We’ve put together these guidelines to help you determine eligibility
Category 1 “Bargaining Unit” Employee
A Category 1 employee works under a Collective Bargaining Agreement between an employer and I.B.E.W. Local 340. Employers who have a Labor Agreement with I.B.E.W. Local 340 will pay the hourly contribution rate stipulated in the collective Bargaining Agreement to the Trust for each hour of service you have worked. All hours, for the purpose of calculating contributions, will be treated as straight-time hours.
All employer contributions for work you have performed are credited (in dollars) to your reserve dollar bank account. This is a continuing process. You may contact the Plan Manager to determine the dollars in your reserve dollar bank account.
You and your eligible dependents will be covered on the first day of the month next following the last day of any month in which you have accumulated a reserve equal to the required charge for one month of coverage by virtue of contributions having been made and received in your name for the hours you have worked for one or more participating employers.
On the first day of the calendar month for which you are covered, the required amount for one month of coverage will be deducted from your reserve dollar bank account accumulation. The deduction covers Medical, Prescription Drug, Dental, Vision, Chemical Dependency, Member Assistance Program and Death Benefits.
You may use your reserve dollar bank account accumulation to extend certain coverages while you are unemployed or working insufficient hours to equal the monthly coverage deduction amount requirement.
To become eligible and to maintain coverage, you must accumulate a sufficient balance (in dollars) in your reserve account in any qualifying month to meet the required charge for coverage in the corresponding coverage month for one month’s coverage
Initial Eligibility – New Employees
Forfeiture Of Reserve Account
Category 2 “Non-bargaining” Employee
- Contributing employers under a Collective Bargaining Agreement with I.B.E.W. Local 340 may elect to cover their employees not covered by the Collective Bargaining Agreement, but must cover all such employees in this Category.

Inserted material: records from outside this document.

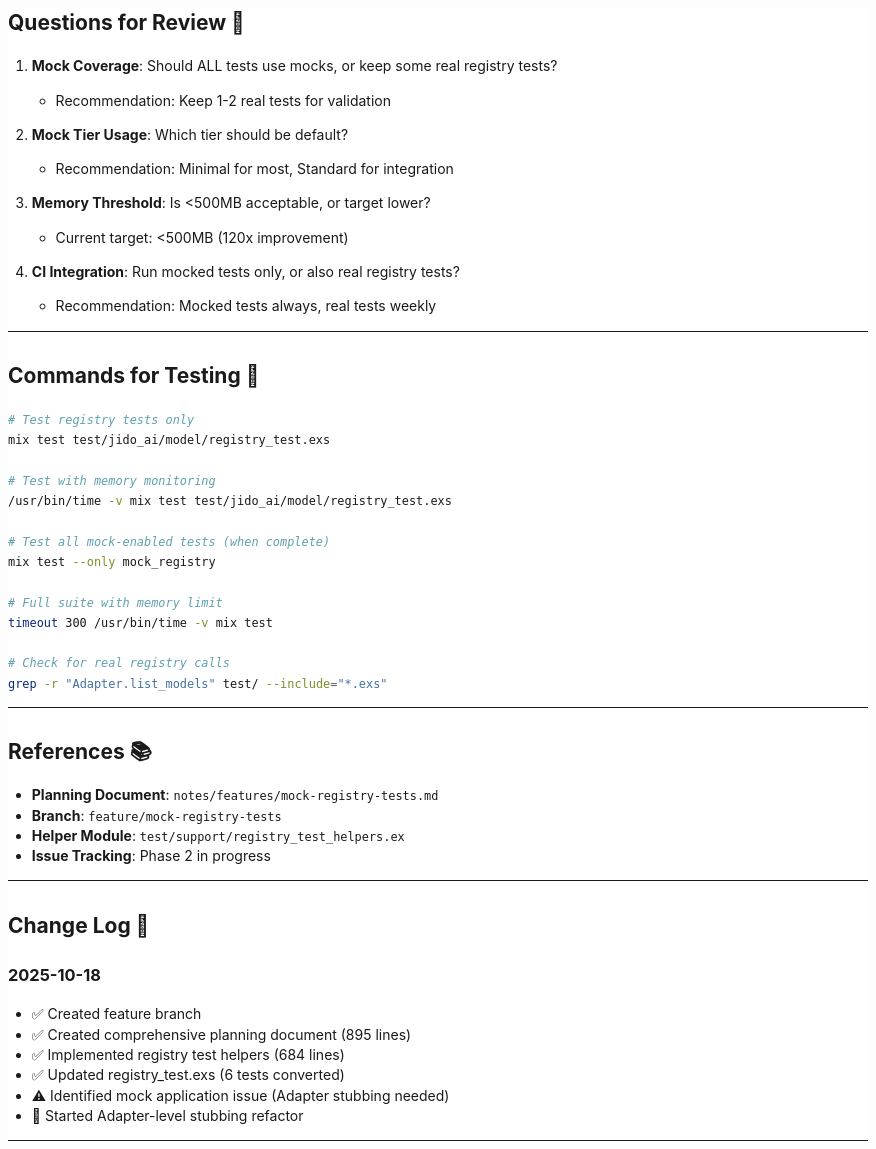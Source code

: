 ## Questions for Review 🤔

1. **Mock Coverage**: Should ALL tests use mocks, or keep some real registry tests?
   - Recommendation: Keep 1-2 real tests for validation

2. **Mock Tier Usage**: Which tier should be default?
   - Recommendation: Minimal for most, Standard for integration

3. **Memory Threshold**: Is <500MB acceptable, or target lower?
   - Current target: <500MB (120x improvement)

4. **CI Integration**: Run mocked tests only, or also real registry tests?
   - Recommendation: Mocked tests always, real tests weekly

---

## Commands for Testing 🧪

```bash
# Test registry tests only
mix test test/jido_ai/model/registry_test.exs

# Test with memory monitoring
/usr/bin/time -v mix test test/jido_ai/model/registry_test.exs

# Test all mock-enabled tests (when complete)
mix test --only mock_registry

# Full suite with memory limit
timeout 300 /usr/bin/time -v mix test

# Check for real registry calls
grep -r "Adapter.list_models" test/ --include="*.exs"
```

---

## References 📚

- **Planning Document**: `notes/features/mock-registry-tests.md`
- **Branch**: `feature/mock-registry-tests`
- **Helper Module**: `test/support/registry_test_helpers.ex`
- **Issue Tracking**: Phase 2 in progress

---

## Change Log 📝

### 2025-10-18

- ✅ Created feature branch
- ✅ Created comprehensive planning document (895 lines)
- ✅ Implemented registry test helpers (684 lines)
- ✅ Updated registry_test.exs (6 tests converted)
- ⚠️ Identified mock application issue (Adapter stubbing needed)
- 🚧 Started Adapter-level stubbing refactor

---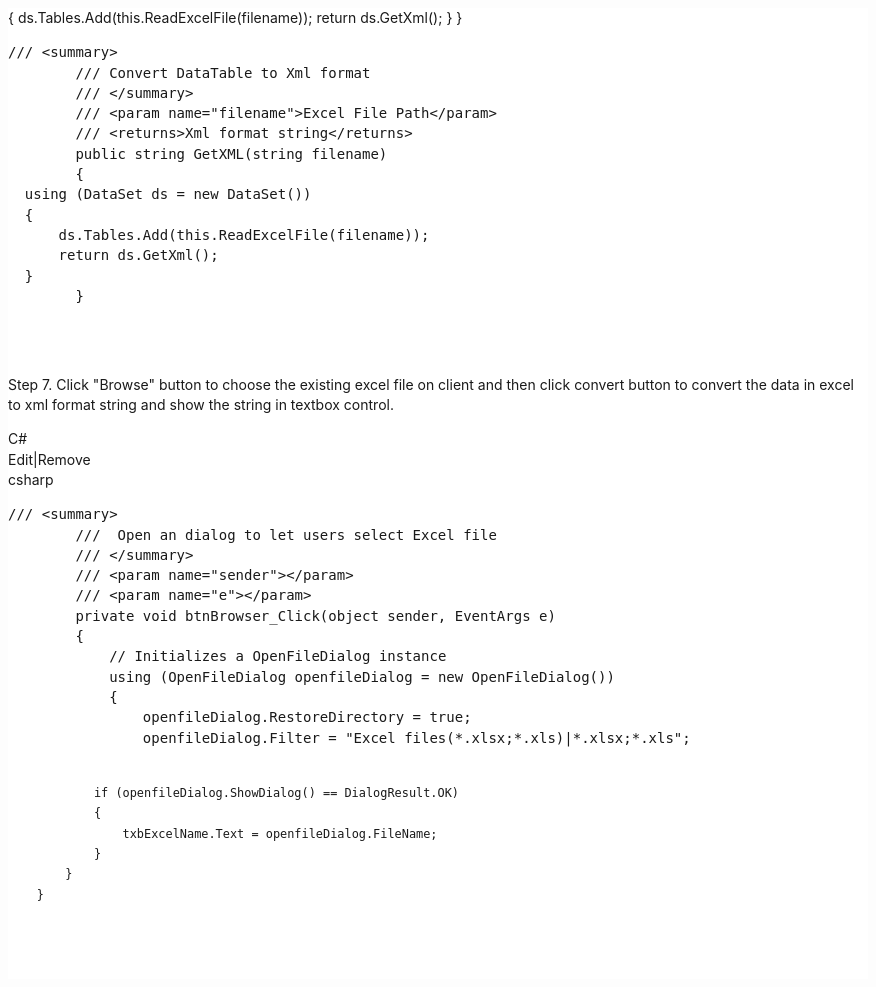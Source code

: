   {
      ds.Tables.Add(this.ReadExcelFile(filename));
      return ds.GetXml();
  }
        }

</pre>
<pre id="codePreview" class="csharp">/// &lt;summary&gt;
        /// Convert DataTable to Xml format
        /// &lt;/summary&gt;
        /// &lt;param name=&quot;filename&quot;&gt;Excel File Path&lt;/param&gt;
        /// &lt;returns&gt;Xml format string&lt;/returns&gt;
        public string GetXML(string filename)
        {
  using (DataSet ds = new DataSet())
  {
      ds.Tables.Add(this.ReadExcelFile(filename));
      return ds.GetXml();
  }
        }

</pre>
</div>
</div>
<div class="endscriptcode">&nbsp;</div>
<p class="MsoNormal">Step 7. Click &quot;Browse&quot; button to choose the existing excel file on client and then click convert button to convert the data in excel to xml format string and show the string in textbox control.</p>
<div class="scriptcode">
<div class="pluginEditHolder" pluginCommand="mceScriptCode">
<div class="title"><span>C#</span></div>
<div class="pluginLinkHolder"><span class="pluginEditHolderLink">Edit</span>|<span class="pluginRemoveHolderLink">Remove</span></div>
<span class="hidden">csharp</span>
<pre class="hidden">/// &lt;summary&gt;
        ///  Open an dialog to let users select Excel file
        /// &lt;/summary&gt;
        /// &lt;param name=&quot;sender&quot;&gt;&lt;/param&gt;
        /// &lt;param name=&quot;e&quot;&gt;&lt;/param&gt;
        private void btnBrowser_Click(object sender, EventArgs e)
        {
            // Initializes a OpenFileDialog instance 
            using (OpenFileDialog openfileDialog = new OpenFileDialog())
            {
                openfileDialog.RestoreDirectory = true;
                openfileDialog.Filter = &quot;Excel files(*.xlsx;*.xls)|*.xlsx;*.xls&quot;;


                if (openfileDialog.ShowDialog() == DialogResult.OK)
                {
                    txbExcelName.Text = openfileDialog.FileName;
                }
            }
        }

- Employers electing to cover their non-bargaining (“Category 2”) employees must cover newly hired non-bargaining employees the first of the month following completion of 90 days of continuous full time employment. The employee must be a full-time, non-seasonal employee working at least 30 or more hours per week in a job classification not covered by the terms of the Collective Bargaining Agreement.
- Contributing employers not electing to cover their non-bargaining (“Category 2”) employees initially may thereafter apply on each successive anniversary date of the Plan, which is January 1st of each year, to enroll their Category 2 (non-bargaining) employees. All applications and payments must be in the Plan Manager’s Office by December 15th and thereafter the monthly charge for this group must be paid in advance each month to the Plan Manager. Acceptance of Category 2 payments is subject to Trustee audit and compliance with the foregoing.
- Employees in Category 2 do not have a reserve dollar bank account accumulation and are not eligible for the Disability Subsidy described in this booklet but shall be eligible for all other benefits of the Sacramento Area Electrical Workers Health and Welfare Plan including the Supplemental Retirement and Medical Expense Account.
- The Trustees shall establish the monthly payment required for Category 2 participants from time to time as they deem appropriate. The amount of this monthly payment may be obtained by contacting the Plan Manager’s Office. All employers electing to have Category 2 employees participate in the health and welfare plan are required to sign a “Subscription / Participation Agreement” acknowledging the above rules and agreeing to be bound by the terms of the Trust Agreement for the Sacramento Area Electrical Workers Health and Welfare Plan, and specifically to comply with Plan rules concerning compliance with payroll audits and assessment of liquidated damages and other costs if monthly contributions are not received on time.
- All employer contribution reports are subject to audit to verify compliance for Category 1 and Category 2 participants.
Any participant who loses coverage under this plan due to delinquent payment of contributions by a signatory employer shall be eligible to make self-payments to this plan for a period not to exceed six (6) months at a rate equal to that charged participants eligible to make payments pursuant to COBRA unless otherwise determined by the Board of Trustees. In the event the participant’s employer ceases being signatory to a Collective Bargaining Agreement with I.B.E.W. Local 340 and the participant continues working for the non-signatory employer, the right to self-pay under this provision shall automatically terminate.
To be eligible to make a partial self-payment, use your reserve dollar bank account to obtain benefits, or obtain a disability subsidy/waiver of health and welfare premiums, you must meet one of the following requirements:
- Be employed by a contributing employer who is signatory to a Collective Bargaining Agreement with I.B.E.W. Local 340 or is a party to a “Subscription / Participation Agreement.” for Category 2 – Non-bargaining employees;
- Be available for immediate dispatch to a contributing employer by being registered on I.B.E.W. Local 340’s out-of-work list;
- Be working for an employer contributing to another trust that is a party to a reciprocity agreement with the Sacramento Area Electrical Workers Health and Welfare Plan; or
- Be eligible to receive, currently receiving or have received an I.B.E.W. Pension, not working in the electrical industry, or disabled.